Bus politics in Dar es Salaam

Abdallah S. Lubala
Michaela Collord

The secretary of a Tanzanian bus drivers' union explains why the system of privately owned commercial buses is breaking down. He proposes collective ownership.

Daladalas in Dar es Salaam. Image credit Niklas Nilsson Kreü via Flickr (CC).

On 5 May 2015, there was a countrywide bus drivers’ strike in Tanzania, led by drivers in Dar es Salaam. The aim was to pressure the government to protect drivers’ welfare. Government responded by establishing a special committee under the Prime Minister, Mizengo Pinda, tasked with addressing issues relating to the transport sector.

The primary responsibility of that committee was to research and analyze problems in the transport sector, and to find solutions. Among the grievances of the striking drivers was their lack of employment contracts, which would define the payment of salaries, allowances, vacation time, healthcare and other entitlements. These concerns were all captured through the call for “employment contracts,” which remained drivers’ principal demand.

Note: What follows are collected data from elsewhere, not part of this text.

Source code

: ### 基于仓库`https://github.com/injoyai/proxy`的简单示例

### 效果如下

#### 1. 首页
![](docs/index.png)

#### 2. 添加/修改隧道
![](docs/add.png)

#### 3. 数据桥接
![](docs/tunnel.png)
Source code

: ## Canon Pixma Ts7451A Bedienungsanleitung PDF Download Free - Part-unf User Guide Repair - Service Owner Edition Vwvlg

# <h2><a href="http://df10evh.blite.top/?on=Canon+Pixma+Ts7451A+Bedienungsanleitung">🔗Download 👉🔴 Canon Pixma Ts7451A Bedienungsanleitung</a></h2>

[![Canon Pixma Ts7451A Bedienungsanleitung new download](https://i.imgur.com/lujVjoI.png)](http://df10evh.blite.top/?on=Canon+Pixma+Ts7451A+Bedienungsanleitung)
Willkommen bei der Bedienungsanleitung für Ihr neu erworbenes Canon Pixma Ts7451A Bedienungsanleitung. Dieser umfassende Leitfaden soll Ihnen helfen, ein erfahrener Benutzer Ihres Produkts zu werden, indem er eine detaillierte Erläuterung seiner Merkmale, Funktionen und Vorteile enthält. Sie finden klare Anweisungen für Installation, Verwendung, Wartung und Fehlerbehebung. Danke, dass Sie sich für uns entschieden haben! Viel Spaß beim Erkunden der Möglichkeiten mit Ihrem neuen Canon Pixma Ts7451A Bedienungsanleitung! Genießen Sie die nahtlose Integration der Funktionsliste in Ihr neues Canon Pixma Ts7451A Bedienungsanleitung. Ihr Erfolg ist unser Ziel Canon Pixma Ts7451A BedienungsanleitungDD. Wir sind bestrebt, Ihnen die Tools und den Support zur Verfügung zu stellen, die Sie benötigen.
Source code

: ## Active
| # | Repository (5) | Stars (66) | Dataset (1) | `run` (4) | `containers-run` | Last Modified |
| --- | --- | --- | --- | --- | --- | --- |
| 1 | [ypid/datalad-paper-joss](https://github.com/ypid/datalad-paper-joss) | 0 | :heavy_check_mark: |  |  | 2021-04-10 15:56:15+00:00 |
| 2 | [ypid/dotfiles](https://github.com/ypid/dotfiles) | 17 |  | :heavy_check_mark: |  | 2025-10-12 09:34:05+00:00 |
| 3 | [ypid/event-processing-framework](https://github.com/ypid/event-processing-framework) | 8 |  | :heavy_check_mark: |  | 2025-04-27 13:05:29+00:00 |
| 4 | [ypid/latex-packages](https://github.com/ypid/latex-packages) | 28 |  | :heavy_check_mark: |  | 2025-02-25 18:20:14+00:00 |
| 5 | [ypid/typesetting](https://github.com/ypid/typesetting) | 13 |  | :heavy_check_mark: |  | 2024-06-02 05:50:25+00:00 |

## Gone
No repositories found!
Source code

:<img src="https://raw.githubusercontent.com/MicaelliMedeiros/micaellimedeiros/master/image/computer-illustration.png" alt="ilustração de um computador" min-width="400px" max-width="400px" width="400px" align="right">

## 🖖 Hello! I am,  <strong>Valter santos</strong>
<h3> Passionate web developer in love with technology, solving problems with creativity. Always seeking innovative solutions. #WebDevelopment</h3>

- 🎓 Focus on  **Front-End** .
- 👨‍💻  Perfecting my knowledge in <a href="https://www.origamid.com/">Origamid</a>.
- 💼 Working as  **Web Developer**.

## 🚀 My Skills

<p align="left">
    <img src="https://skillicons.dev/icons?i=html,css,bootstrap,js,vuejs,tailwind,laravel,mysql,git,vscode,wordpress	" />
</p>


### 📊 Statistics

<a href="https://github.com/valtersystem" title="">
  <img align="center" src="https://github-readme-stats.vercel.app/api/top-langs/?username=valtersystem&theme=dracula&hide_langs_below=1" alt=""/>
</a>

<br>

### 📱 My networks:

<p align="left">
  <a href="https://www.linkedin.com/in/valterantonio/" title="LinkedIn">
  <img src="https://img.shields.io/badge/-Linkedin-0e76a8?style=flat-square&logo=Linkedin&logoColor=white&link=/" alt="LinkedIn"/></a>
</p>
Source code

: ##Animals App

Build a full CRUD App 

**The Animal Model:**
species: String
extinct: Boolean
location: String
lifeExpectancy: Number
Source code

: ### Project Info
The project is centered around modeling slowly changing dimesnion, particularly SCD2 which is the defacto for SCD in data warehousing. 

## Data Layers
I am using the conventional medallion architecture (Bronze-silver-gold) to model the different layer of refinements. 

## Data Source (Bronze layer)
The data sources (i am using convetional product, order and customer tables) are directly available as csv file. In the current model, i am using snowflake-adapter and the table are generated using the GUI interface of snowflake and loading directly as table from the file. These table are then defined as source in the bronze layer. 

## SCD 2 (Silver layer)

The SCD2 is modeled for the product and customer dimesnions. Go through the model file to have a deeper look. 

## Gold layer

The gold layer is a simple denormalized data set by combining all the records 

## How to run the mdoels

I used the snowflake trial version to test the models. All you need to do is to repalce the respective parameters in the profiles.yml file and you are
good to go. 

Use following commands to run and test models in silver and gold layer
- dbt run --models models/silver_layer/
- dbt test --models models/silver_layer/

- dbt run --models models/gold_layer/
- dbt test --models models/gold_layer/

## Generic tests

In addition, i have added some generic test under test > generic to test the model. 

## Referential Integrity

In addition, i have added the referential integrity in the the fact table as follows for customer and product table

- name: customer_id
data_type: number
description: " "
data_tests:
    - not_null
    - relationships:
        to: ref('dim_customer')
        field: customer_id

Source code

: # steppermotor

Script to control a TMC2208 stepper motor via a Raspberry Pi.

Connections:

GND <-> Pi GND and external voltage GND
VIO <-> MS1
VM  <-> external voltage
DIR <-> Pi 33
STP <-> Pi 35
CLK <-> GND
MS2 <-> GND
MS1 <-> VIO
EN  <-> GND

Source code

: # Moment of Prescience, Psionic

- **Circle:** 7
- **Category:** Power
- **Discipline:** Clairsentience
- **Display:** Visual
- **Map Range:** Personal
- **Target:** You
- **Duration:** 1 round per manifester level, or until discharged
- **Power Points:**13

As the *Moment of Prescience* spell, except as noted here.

In addition to this, drivers contested how their work was perceived. The work of a driver was not valued on a par with so-called productive labor, which contributes directly to the country’s economy. Drivers therefore demanded that transport be recognized as a key sector that contributes to the national income.

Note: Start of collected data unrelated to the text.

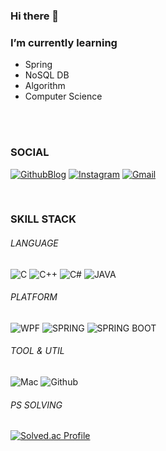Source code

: ### Hi there 👋

### I’m currently learning  
  - Spring  
  - NoSQL DB  
  - Algorithm
  - Computer Science
<br/>
<br/>

### SOCIAL
[![GithubBlog](https://img.shields.io/badge/Blog-181717?style=for-the-badge&logo=github&logoColor=white)](https://sju3358.github.io/)
[![Instagram](https://img.shields.io/badge/Instagram-E4405F?style=for-the-badge&logo=Instagram&logoColor=white)](https://www.instagram.com/sju3358/)
[![Gmail](https://img.shields.io/badge/Gmail-30B980?style=for-the-badge&logo=Gmail&logoColor=white)](mailto:tjdfkr011@gmail.com)

<br/>

### SKILL STACK
###### LANGUAGE
![C](https://img.shields.io/badge/C-A8B9CC?style=for-the-badge&logo=C&logoColor=white)
![C++](https://img.shields.io/badge/C++-00599C?style=for-the-badge&logo=CPLUSPLUS&logoColor=white)
![C#](https://img.shields.io/badge/-C%23-239120?style=for-the-badge&logo=Csharp&logoColor=white)
![JAVA](https://img.shields.io/badge/java-F7DF1E?style=for-the-badge&logo=java&logoColor=white)  

###### PLATFORM
![WPF](https://img.shields.io/badge/WPF-2E5E82?style=for-the-badge&logo=WPF&logoColor=white)
![SPRING](https://img.shields.io/badge/Spring-6DB33F?style=for-the-badge&logo=Spring&logoColor=white)
![SPRING BOOT](https://img.shields.io/badge/SpringBoot-6DB33F?style=for-the-badge&logo=SpringBoot&logoColor=white)  

###### TOOL & UTIL
![Mac](https://img.shields.io/badge/Mac-000000?style=for-the-badge&logo=Apple&logoColor=white)
![Github](https://img.shields.io/badge/Github-181717?style=for-the-badge&logo=Github&logoColor=white)  

###### PS SOLVING  
[![Solved.ac Profile](http://mazassumnida.wtf/api/generate_badge?boj=sju3358)](https://solved.ac/sju3358)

The Prime Minister’s committee ordered drivers to create a trade union because the government does not negotiate with voluntary associations. The drivers’ strike of May 2015 was led by the Tanzania Association of Bus Drivers (UWAMATA), as in, a voluntary association. Roughly two months after the committee issued its order, drivers had registered their union, called Tanzania Drivers Workers’ Union (TADWU).

It was after registering this union that the real trouble began. According to the relevant national laws and regulations, for a union to get new members, it must write a letter of request to the employer, from whom it then must get permission to enter a workplace and start registering members. The law accords the owner 30 days to consider whether to accept or reject the union’s request. Should the employer not respond to the union, then the law directs the union to open a case in the Labor Court. In Court, there is a general culture of “come today, come tomorrow” and many excuses from the employers’ lawyers, aimed at slowing down the progress of a case. This was indeed the start of drivers’ problems. Their unions took four or five months to get drivers. And if a driver joined a given union, which was a thorn in the side of his employer, then that was the end of his employment.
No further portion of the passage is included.